David, immigrant de l'ex-URSS (en pull bleu) témoigne devant la commission de l'Alyah de la Knesset. Depuis la gauche, sont également présent le rabbin de Giyur KaHalacha Seth Farber, Eli Cohen, directeur, et l'avocat Elad Caplan. A Jérusalem, le 8 mars 2016. (Crédit : Michael Shapochnic, Giyur KaHalacha)
David, immigrant de l’ex-URSS (en pull bleu) témoigne devant la commission de l’Alyah de la Knesset. Depuis la gauche, sont également présent le rabbin de Giyur KaHalacha Seth Farber, Eli Cohen, directeur, et l’avocat Elad Caplan. A Jérusalem, le 8 mars 2016. (Crédit : Michael Shapochnic, Giyur KaHalacha)

Yaël dit s’être toujours sentie juive israélienne.

Sa famille est arrivée en Israël depuis la Biélorussie alors qu’elle n’était qu’un bébé, explique-t-elle dans un hébreu dépourvu d’accent, et elle a fait sa scolarité dans des écoles publiques, observé les fêtes juives et effectué son service militaire.

Elle a grandi en entendant le récit de l’Holocauste tel qu’il avait été vécu par sa grand-mère maternelle, une survivante, ajoute-t-elle. Puis elle est tombée amoureuse d’un jeune Israélien et elle a accepté de l’épouser l’automne dernier.

En amont de la date de mariage, prévu pour cet été, le tribunal rabbinique de Tel Aviv a sabordé tous ses espoirs. En jugeant qu’elle n’était pas juive, le tribunal a souligné des incohérences dans les papiers administratifs de sa famille.

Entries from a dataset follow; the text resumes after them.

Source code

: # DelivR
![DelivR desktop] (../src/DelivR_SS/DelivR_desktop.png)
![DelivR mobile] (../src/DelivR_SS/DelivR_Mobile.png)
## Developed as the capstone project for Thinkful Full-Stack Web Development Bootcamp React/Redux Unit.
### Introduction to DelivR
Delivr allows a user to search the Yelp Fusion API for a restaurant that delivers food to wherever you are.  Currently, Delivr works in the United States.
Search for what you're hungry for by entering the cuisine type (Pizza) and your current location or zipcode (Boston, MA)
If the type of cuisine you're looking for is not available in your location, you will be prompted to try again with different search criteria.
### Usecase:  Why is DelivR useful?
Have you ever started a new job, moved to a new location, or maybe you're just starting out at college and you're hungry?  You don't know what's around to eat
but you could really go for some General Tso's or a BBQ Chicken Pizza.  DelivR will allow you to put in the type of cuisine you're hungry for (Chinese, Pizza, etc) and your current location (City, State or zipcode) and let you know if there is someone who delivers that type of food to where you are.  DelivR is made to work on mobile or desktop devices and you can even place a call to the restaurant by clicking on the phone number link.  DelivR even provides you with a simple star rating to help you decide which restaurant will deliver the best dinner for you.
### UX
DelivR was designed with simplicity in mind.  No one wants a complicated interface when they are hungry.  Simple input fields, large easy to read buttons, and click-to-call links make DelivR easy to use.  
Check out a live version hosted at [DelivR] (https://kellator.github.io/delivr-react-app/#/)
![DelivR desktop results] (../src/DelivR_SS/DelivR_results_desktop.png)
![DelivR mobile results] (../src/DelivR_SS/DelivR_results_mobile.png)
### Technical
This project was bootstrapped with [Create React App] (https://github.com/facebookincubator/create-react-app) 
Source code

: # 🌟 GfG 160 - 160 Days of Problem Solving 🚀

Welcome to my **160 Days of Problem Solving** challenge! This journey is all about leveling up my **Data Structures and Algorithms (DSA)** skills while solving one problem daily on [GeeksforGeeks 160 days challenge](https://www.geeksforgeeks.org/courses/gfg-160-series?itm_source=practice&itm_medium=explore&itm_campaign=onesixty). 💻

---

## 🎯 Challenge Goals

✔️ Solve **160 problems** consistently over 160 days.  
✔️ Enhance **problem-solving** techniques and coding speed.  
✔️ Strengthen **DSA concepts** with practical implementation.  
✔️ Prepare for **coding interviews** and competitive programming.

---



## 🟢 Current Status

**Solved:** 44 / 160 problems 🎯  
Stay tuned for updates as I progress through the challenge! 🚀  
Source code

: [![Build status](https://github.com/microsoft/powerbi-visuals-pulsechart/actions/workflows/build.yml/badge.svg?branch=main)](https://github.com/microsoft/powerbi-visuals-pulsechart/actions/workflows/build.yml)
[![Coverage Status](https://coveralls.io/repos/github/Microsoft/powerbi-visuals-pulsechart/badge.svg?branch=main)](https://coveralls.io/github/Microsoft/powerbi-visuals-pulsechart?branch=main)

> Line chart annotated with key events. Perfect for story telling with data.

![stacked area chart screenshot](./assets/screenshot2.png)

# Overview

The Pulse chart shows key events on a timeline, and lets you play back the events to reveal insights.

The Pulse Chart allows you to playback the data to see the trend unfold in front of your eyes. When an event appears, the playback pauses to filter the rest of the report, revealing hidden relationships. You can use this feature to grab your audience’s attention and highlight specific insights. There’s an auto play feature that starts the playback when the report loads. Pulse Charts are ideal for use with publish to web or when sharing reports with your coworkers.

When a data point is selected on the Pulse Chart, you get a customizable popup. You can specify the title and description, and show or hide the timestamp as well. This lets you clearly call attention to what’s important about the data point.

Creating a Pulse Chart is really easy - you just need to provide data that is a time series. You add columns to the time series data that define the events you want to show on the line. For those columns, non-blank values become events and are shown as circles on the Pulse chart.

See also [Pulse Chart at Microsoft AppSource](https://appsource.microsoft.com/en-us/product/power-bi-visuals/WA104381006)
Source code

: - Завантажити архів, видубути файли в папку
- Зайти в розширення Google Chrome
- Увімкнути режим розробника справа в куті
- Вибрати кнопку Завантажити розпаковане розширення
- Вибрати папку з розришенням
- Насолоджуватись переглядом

La grand-mère de Yael, qui a expliqué que ses documents s’étaient égarés durant la Seconde Guerre mondiale, a été inscrite comme juive sur le certificat de naissance de sa fille, la mère de Yaël, mais en tant que biélorusse ou comme non-juive sur le certificat de naissance de son fils.

La mère de Yaël a également été enregistrée comme biélorusse sur ses documents d’immigration et en tant que non-juive sur le certificat de naissance de Yaël.

Des immigrants russes lors d'une cérémonie qui marque le 25ème anniversaire de la Grande Alyah de Russie, au Jerusalem Convention Center, le 24 décembre 2015. (Crédits : Hadas Parush/Flash90)
Des immigrants russes lors d’une cérémonie qui marque le 25ème anniversaire de la Grande Alyah de Russie, au Jerusalem Convention Center, le 24 décembre 2015. (Crédits : Hadas Parush/Flash90)

Le père de Yael est juif, mais ce n’est pas pertinent dans la loi juive orthodoxe, car c’est la mère qui transmet la religion.

Les spécialistes expliquent que le Grand rabbinat a commencé à vérifier régulièrement la judéité des candidats au mariage en réponse à l’afflux massif de migrants en provenance d’Ethiopie et de l’ancienne Union Soviétique, majoritairement au cours des années 1980 et 1990.

Il suffisait aux immigrants d’avoir un proche juif pour obtenir la citoyenneté israélienne [c’est toujours le cas] et plusieurs centaines de milliers de non-juifs seraient arrivés lors de ces vagues d’immigration.

Au fil des décennies, disent les spécialistes, les inquiétudes du Grand rabbinat face aux mariages mixtes n’ont fait que croître. Les vérifications sont devenues une politique officielle en 2002.

‘Plus les rabbins regardent de près, plus ils sont nerveux’

« Plus les rabbins regardent de près », l’origine des immigrants, « plus ils sont nerveux, ce qui les amène à observer de plus près encore », indique Shuki Friedman, directeur de la recherche sur la religion et l’état à l’Institut israélien de la démocratie.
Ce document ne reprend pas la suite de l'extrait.